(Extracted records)
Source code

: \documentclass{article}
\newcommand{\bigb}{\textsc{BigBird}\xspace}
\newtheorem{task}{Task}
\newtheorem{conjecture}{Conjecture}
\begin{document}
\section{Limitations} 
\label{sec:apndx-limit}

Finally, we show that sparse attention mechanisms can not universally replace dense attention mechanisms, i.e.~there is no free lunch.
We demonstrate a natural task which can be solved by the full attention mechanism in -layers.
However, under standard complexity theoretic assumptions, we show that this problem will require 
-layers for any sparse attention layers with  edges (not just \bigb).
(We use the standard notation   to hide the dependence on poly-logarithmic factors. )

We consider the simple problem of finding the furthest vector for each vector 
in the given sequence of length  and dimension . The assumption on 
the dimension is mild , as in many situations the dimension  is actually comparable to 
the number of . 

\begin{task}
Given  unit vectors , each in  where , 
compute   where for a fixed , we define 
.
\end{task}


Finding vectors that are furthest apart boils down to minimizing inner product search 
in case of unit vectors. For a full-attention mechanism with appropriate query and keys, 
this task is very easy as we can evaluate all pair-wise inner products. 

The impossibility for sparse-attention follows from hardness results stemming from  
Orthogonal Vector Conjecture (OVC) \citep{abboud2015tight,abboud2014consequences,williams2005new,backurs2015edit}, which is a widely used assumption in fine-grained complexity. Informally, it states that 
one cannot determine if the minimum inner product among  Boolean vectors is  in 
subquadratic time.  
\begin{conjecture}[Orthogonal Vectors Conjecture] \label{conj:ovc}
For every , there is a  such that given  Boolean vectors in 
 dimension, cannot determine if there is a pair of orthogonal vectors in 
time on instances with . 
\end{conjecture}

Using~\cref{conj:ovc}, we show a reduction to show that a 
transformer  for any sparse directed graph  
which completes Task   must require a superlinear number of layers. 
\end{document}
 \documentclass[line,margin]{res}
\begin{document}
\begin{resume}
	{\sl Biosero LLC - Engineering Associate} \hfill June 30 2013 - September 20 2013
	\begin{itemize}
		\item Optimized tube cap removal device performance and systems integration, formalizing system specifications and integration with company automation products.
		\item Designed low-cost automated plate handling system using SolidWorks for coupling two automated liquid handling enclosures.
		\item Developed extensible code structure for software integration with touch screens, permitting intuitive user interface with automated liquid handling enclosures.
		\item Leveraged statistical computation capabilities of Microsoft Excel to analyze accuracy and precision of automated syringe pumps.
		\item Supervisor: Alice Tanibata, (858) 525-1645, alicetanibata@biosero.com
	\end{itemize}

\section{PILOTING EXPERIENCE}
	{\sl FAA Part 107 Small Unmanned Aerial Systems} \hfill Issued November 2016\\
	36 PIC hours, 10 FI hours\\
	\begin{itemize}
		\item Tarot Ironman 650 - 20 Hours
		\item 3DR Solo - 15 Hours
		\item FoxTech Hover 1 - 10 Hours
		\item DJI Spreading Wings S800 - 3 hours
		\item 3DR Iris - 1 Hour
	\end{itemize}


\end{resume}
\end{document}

:: Required action ::
Show all lines in the entries above where the word "dimension" appears.

:: Response ::
in the given sequence of length  and dimension . The assumption on 
the dimension is mild , as in many situations the dimension  is actually comparable to 
 dimension, cannot determine if there is a pair of orthogonal vectors in 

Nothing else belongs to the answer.